Ya’alon explained that the Likud is facing two problematic choices: “On the one hand, we can’t ignore the High Court, on the other hand we have given our commitment to the residents.”

Ya’alon added that “there are those out there with populist slogans. We need to decide if we’re going to support a dangerous legislation.”

Ya’alon said that according to his own understanding of the proposed law, it might be disqualified as unconstitutional because it would be the first time Israel will have enacted a law to be enforced in Judea and Samaria, without initial legislation to assert its ownership over those territories.

“It could well be that the law is passed, then disqualified – and then we’ll be destroying homes,” Ya’alon cautioned. “We’ll end up eating the rotten fish and getting thrown out of town.”

Regarding his own opposition to the regulatory law, Ya’alon explained that “when I realized that we must choose between eating a Neveila or a Treifa, I saw that the best way would be to try and formulate the answer the Prime Minister has offered – which is better than the birds in the tree the legislation is promising.”

Prime Minister Netanyahu’s solution involves physically relocating the five offending houses of Ulpana Hill to an abandoned military base a kilometer away.

Like Ya’alon, Housing and Construction Minister Ariel Atias (Shas), told the Army Radio that his party would toe the line and not vote for the proposed regulatory law, thus disappointing many right-wing MKs.

“We won’t vote against the coalition’s position, and we won’t support the regulatory law, certainly our ministers won’t,” Attias insisted. “We’re not about to stir up a coalition crisis over this issue.”
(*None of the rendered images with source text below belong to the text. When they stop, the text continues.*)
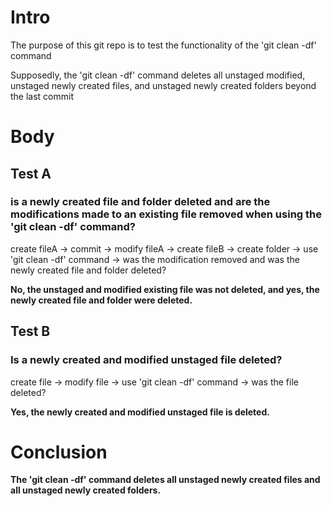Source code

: # Intro

The purpose of this git repo is to test the functionality of the 'git clean -df' command

Supposedly, the 'git clean -df' command deletes all unstaged modified, unstaged newly created files, and unstaged newly created folders beyond the last commit

# Body

## Test A 

### is a newly created file and folder deleted and are the modifications made to an existing file removed when using the 'git clean -df' command?

create fileA -> commit -> modify fileA -> create fileB -> create folder -> use 'git clean -df' command -> was the modification removed and was the newly created file and folder deleted?

__No, the unstaged and modified existing file was not deleted, and yes, the newly created file and folder were deleted.__

## Test B

### Is a newly created and modified unstaged file deleted?

create file -> modify file -> use 'git clean -df' command -> was the file deleted?

__Yes, the newly created and modified unstaged file is deleted.__

# Conclusion  

__The 'git clean -df' command deletes all unstaged newly created files and all unstaged newly created folders.__
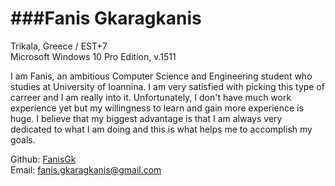 ###Fanis Gkaragkanis
====
Trikala, Greece / EST+7   
Microsoft Windows 10 Pro Edition, v.1511

I am Fanis, an ambitious Computer Science and Engineering student who studies at University of Ioannina. 
I am very satisfied with picking this type of carreer and I am really into it. 
Unfortunately, I don't have much work experience yet but my willingness to learn and gain more experience is huge. 
I believe that my biggest advantage is that I am always very dedicated to what I am doing and this is what helps me to accomplish my goals. 

Github: [FanisGk](https://github.com/FanisGk)  
Email: [fanis.gkaragkanis@gmail.com](mailto:fanis.gkaragkanis@gmail.com)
Attias added that in a coalition government with 40 ministers, the other coalition MKs don’t stand a chance in a dispute with Netanyahu. “You neutralize 40 ministers, that’s it, the law doesn’t pass,” he said.

According to protocol, a vote against the Prime Minister’s directive by a government minister is grounds for dismissal.

It is not yet clear whether Netanyahu will impose “coalition discipline” in tomorrow’s vote, forcing his own Likud faction members to vote according to party line. This may prove necessary, as currently coalition whip Ze’ev Elkin is closely associated with MKs who are proposing the new legislation, as is Knesset Speaker Reuven Rivlin.

The daily Ma’ariv reported Tuesday that Foreign Minister Avigdor Liberman and the rest of the Israel Beiteinu faction ministers will also oppose the law.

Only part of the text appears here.